Task to carry out => Give back every entry exactly; drop the pictures.

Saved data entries
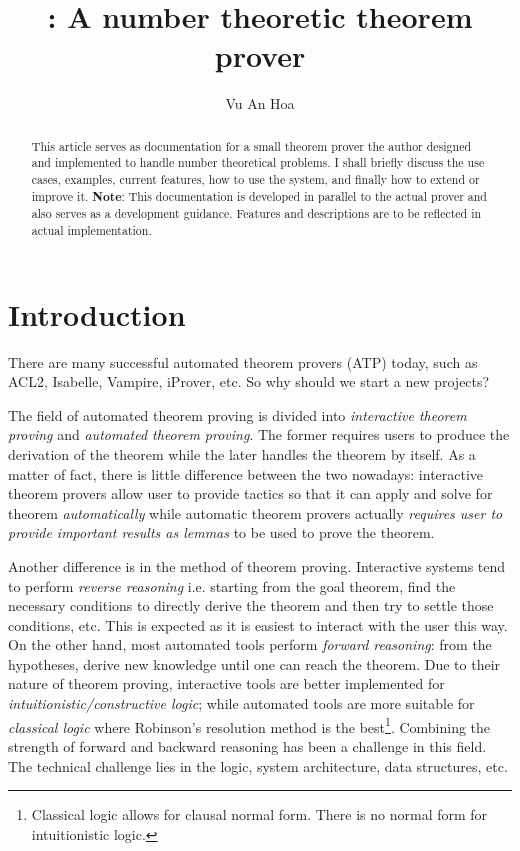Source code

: \documentclass[12pt]{article}
\title{\zetatp: A number theoretic theorem prover}
\author{Vu An Hoa}
\begin{document}
\maketitle

\begin{abstract}
This article serves as documentation for a small theorem prover the author designed and implemented to handle number theoretical problems. I shall briefly discuss the use cases, examples, current features, how to use the system, and finally how to extend or improve it. {\bf Note}: This documentation is developed in parallel to the actual prover and also serves as a development guidance. Features and descriptions are to be reflected in actual implementation.
\end{abstract}

\section{Introduction}

There are many successful automated theorem provers (ATP) today, such as ACL2, Isabelle, Vampire, iProver, etc. So why should we start a new projects?

The field of automated theorem proving is divided into \emph{interactive theorem proving} and \emph{automated theorem proving}. The former requires users to produce the derivation of the theorem while the later handles the theorem by itself. As a matter of fact, there is little difference between the two nowadays: interactive theorem provers allow user to provide tactics so that it can apply and solve for theorem \emph{automatically} while automatic theorem provers actually \emph{requires user to provide important results as lemmas} to be used to prove the theorem. 

Another difference is in the method of theorem proving. Interactive systems tend to perform \emph{reverse reasoning} i.e. starting from the goal theorem, find the necessary conditions to directly derive the theorem and then try to settle those conditions, etc. This is expected as it is easiest to interact with the user this way. On the other hand, most automated tools perform \emph{forward reasoning}: from the hypotheses, derive new knowledge until one can reach the theorem. Due to their nature of theorem proving, interactive tools are better implemented for \emph{intuitionistic/constructive logic}; while automated tools are more suitable for \emph{classical logic} where Robinson's resolution method is the best\footnote{Classical logic allows for clausal normal form. There is no normal form for intuitionistic logic.}. Combining the strength of forward and backward reasoning has been a challenge in this field. The technical challenge lies in the logic, system architecture, data structures, etc.
\end{document}
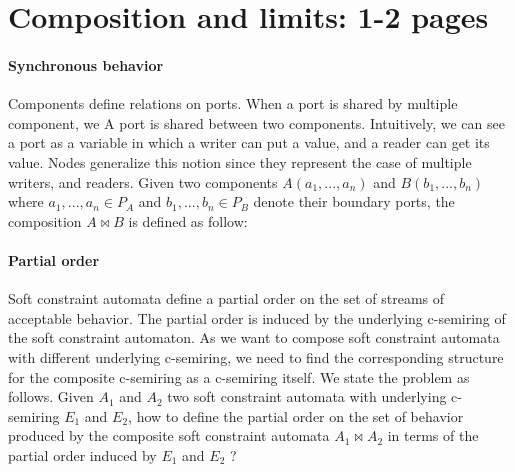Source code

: \section{Composition and limits: 1-2 pages}
\paragraph{Synchronous behavior} Components define relations on ports. When a port is shared by multiple component, we 
A port is shared between two components. Intuitively, we can see a port as a variable in which a writer can put a value, and a reader can get its value. Nodes generalize this notion since they represent the case of multiple writers, and readers. Given two components $A(a_1,...,a_n)$ and $B(b_1,...,b_n)$ where $a_1, ..., a_n \in P_{A}$ and $b_1, ..., b_n \in P_{B}$ denote their boundary ports, the composition $A \bowtie B$ is defined as follow:


\paragraph{Partial order}
Soft constraint automata define a partial order on the set of streams of acceptable behavior. The partial order is induced by the underlying c-semiring of the soft constraint automaton. As we want to compose soft constraint automata with different underlying c-semiring, we need to find the corresponding structure for the composite c-semiring as a c-semiring itself. We state the problem as follows. Given $A_1$ and $A_2$ two soft constraint automata with underlying c-semiring $E_1$ and $E_2$, how to define the partial order on the set of behavior produced by the composite soft constraint automata $A_1 \bowtie A_2$ in terms of the partial order induced by $E_1$ and $E_2$ ?
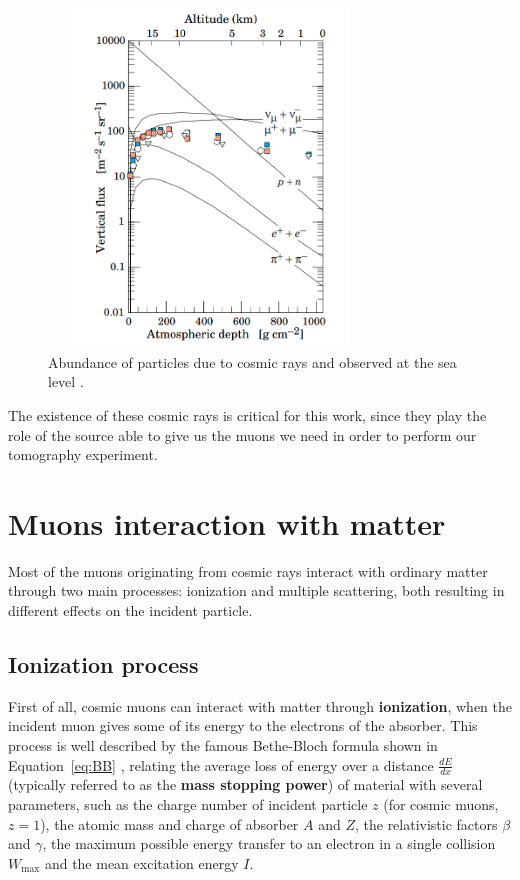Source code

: \documentclass[a4paper, 11pt]{report}
\begin{document}
\begin{figure}[htbp]
\begin{center}
\includegraphics[width=8.5cm, height=9cm]{figs/cosmicMuons.png}
\caption{Abundance of particles due to cosmic rays and observed at the sea level \cite{cosmicPDG}.}
\label{figure:cosmicAbundance}
\end{center}
\end{figure}

The existence of these cosmic rays is critical for this work, since they play the role of the source able to give us the muons we need in order to perform our tomography experiment.

\section{Muons interaction with matter} \label{sec:interactions}

Most of the muons originating from cosmic rays interact with ordinary matter through two main processes: ionization and multiple scattering, both resulting in different effects on the incident particle.

\subsection{Ionization process}

First of all, cosmic muons can interact with matter through \textbf{ionization}, when the incident muon gives some of its energy to the electrons of the absorber. This process is well described by the famous Bethe-Bloch formula shown in Equation~\ref{eq:BB} \cite{PDGMuons}, relating the average loss of energy over a distance $\frac{dE}{dx}$ (typically referred to as the \textbf{mass stopping power}) of material with several parameters, such as the charge number of incident particle $z$ (for cosmic muons, $z = 1$), the atomic mass and charge of absorber $A$ and $Z$, the relativistic factors $\beta$ and $\gamma$, the maximum possible energy transfer to an electron in a single collision $W_{\text{max}}$ and the mean excitation energy $I$.
\end{document}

Written answer =>
Source code

: \documentclass[12pt]{article}
\title{\zetatp: A number theoretic theorem prover}
\author{Vu An Hoa}
\begin{document}
\maketitle

\begin{abstract}
This article serves as documentation for a small theorem prover the author designed and implemented to handle number theoretical problems. I shall briefly discuss the use cases, examples, current features, how to use the system, and finally how to extend or improve it. {\bf Note}: This documentation is developed in parallel to the actual prover and also serves as a development guidance. Features and descriptions are to be reflected in actual implementation.
\end{abstract}

\section{Introduction}

There are many successful automated theorem provers (ATP) today, such as ACL2, Isabelle, Vampire, iProver, etc. So why should we start a new projects?

The field of automated theorem proving is divided into \emph{interactive theorem proving} and \emph{automated theorem proving}. The former requires users to produce the derivation of the theorem while the later handles the theorem by itself. As a matter of fact, there is little difference between the two nowadays: interactive theorem provers allow user to provide tactics so that it can apply and solve for theorem \emph{automatically} while automatic theorem provers actually \emph{requires user to provide important results as lemmas} to be used to prove the theorem. 

Another difference is in the method of theorem proving. Interactive systems tend to perform \emph{reverse reasoning} i.e. starting from the goal theorem, find the necessary conditions to directly derive the theorem and then try to settle those conditions, etc. This is expected as it is easiest to interact with the user this way. On the other hand, most automated tools perform \emph{forward reasoning}: from the hypotheses, derive new knowledge until one can reach the theorem. Due to their nature of theorem proving, interactive tools are better implemented for \emph{intuitionistic/constructive logic}; while automated tools are more suitable for \emph{classical logic} where Robinson's resolution method is the best\footnote{Classical logic allows for clausal normal form. There is no normal form for intuitionistic logic.}. Combining the strength of forward and backward reasoning has been a challenge in this field. The technical challenge lies in the logic, system architecture, data structures, etc.
\end{document}
Source code

: \section{Composition and limits: 1-2 pages}
\paragraph{Synchronous behavior} Components define relations on ports. When a port is shared by multiple component, we 
A port is shared between two components. Intuitively, we can see a port as a variable in which a writer can put a value, and a reader can get its value. Nodes generalize this notion since they represent the case of multiple writers, and readers. Given two components $A(a_1,...,a_n)$ and $B(b_1,...,b_n)$ where $a_1, ..., a_n \in P_{A}$ and $b_1, ..., b_n \in P_{B}$ denote their boundary ports, the composition $A \bowtie B$ is defined as follow:


\paragraph{Partial order}
Soft constraint automata define a partial order on the set of streams of acceptable behavior. The partial order is induced by the underlying c-semiring of the soft constraint automaton. As we want to compose soft constraint automata with different underlying c-semiring, we need to find the corresponding structure for the composite c-semiring as a c-semiring itself. We state the problem as follows. Given $A_1$ and $A_2$ two soft constraint automata with underlying c-semiring $E_1$ and $E_2$, how to define the partial order on the set of behavior produced by the composite soft constraint automata $A_1 \bowtie A_2$ in terms of the partial order induced by $E_1$ and $E_2$ ?
Source code

: \documentclass[a4paper, 11pt]{report}
\begin{document}
\begin{figure}[htbp]
\begin{center}
\includegraphics[width=8.5cm, height=9cm]{figs/cosmicMuons.png}
\caption{Abundance of particles due to cosmic rays and observed at the sea level \cite{cosmicPDG}.}
\label{figure:cosmicAbundance}
\end{center}
\end{figure}

The existence of these cosmic rays is critical for this work, since they play the role of the source able to give us the muons we need in order to perform our tomography experiment.

\section{Muons interaction with matter} \label{sec:interactions}

Most of the muons originating from cosmic rays interact with ordinary matter through two main processes: ionization and multiple scattering, both resulting in different effects on the incident particle.

\subsection{Ionization process}

First of all, cosmic muons can interact with matter through \textbf{ionization}, when the incident muon gives some of its energy to the electrons of the absorber. This process is well described by the famous Bethe-Bloch formula shown in Equation~\ref{eq:BB} \cite{PDGMuons}, relating the average loss of energy over a distance $\frac{dE}{dx}$ (typically referred to as the \textbf{mass stopping power}) of material with several parameters, such as the charge number of incident particle $z$ (for cosmic muons, $z = 1$), the atomic mass and charge of absorber $A$ and $Z$, the relativistic factors $\beta$ and $\gamma$, the maximum possible energy transfer to an electron in a single collision $W_{\text{max}}$ and the mean excitation energy $I$.
\end{document}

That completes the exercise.